Once you find the line with "featured: true" in the entries below, print it and each line after it up to and including the line with "does not run", exactly, without pictures.

*** Block opens ***

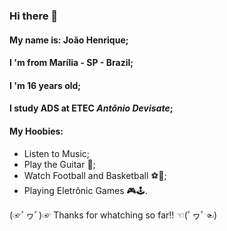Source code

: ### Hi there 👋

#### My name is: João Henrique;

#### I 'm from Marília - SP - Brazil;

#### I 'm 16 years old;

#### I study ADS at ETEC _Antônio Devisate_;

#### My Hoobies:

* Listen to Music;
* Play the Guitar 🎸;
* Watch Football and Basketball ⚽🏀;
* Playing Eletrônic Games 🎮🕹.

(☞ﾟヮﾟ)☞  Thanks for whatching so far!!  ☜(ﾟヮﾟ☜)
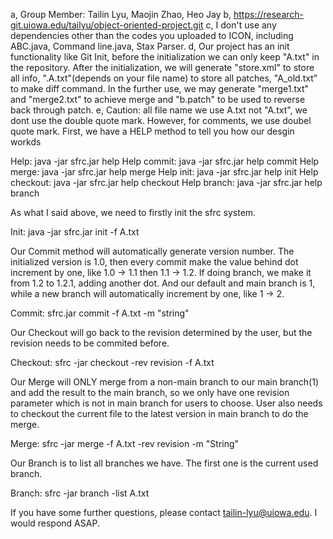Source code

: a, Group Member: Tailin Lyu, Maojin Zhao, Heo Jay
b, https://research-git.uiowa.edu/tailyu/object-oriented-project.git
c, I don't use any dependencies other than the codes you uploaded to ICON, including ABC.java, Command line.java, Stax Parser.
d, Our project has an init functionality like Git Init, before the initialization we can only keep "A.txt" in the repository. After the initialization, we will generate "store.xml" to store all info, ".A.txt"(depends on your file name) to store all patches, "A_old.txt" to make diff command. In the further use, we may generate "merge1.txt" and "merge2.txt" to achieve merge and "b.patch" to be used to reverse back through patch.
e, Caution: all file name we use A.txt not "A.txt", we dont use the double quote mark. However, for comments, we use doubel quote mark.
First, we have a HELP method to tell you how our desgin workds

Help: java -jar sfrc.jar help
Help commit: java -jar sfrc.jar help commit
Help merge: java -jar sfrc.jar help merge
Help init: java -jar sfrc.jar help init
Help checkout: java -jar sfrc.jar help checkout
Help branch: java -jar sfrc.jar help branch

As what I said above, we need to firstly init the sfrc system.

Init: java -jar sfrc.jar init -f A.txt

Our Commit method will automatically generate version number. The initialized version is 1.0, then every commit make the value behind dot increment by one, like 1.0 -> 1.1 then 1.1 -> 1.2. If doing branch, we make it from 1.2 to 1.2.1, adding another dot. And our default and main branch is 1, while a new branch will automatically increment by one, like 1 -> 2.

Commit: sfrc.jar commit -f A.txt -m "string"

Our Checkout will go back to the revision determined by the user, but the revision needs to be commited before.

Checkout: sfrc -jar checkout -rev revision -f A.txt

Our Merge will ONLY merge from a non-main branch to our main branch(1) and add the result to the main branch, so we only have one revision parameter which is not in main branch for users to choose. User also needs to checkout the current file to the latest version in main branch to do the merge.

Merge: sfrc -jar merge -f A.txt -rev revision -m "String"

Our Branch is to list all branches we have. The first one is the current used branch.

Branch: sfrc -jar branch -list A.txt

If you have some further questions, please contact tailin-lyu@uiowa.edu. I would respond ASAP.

*** Block closes ***
*** Block opens ***

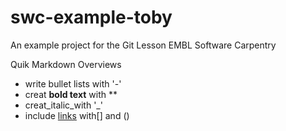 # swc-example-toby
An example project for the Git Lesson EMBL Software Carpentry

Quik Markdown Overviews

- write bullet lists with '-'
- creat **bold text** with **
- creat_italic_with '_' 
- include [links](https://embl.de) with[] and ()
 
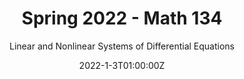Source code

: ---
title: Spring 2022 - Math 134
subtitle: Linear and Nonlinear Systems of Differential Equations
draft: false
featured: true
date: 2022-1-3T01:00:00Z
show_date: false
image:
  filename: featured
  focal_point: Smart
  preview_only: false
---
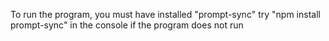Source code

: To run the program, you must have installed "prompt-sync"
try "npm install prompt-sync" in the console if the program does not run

*** Block closes ***

● **Finished exercise**:
featured: true
date: 2022-1-3T01:00:00Z
show_date: false
image:
  filename: featured
  focal_point: Smart
  preview_only: false
---
Source code

: To run the program, you must have installed "prompt-sync"
try "npm install prompt-sync" in the console if the program does not run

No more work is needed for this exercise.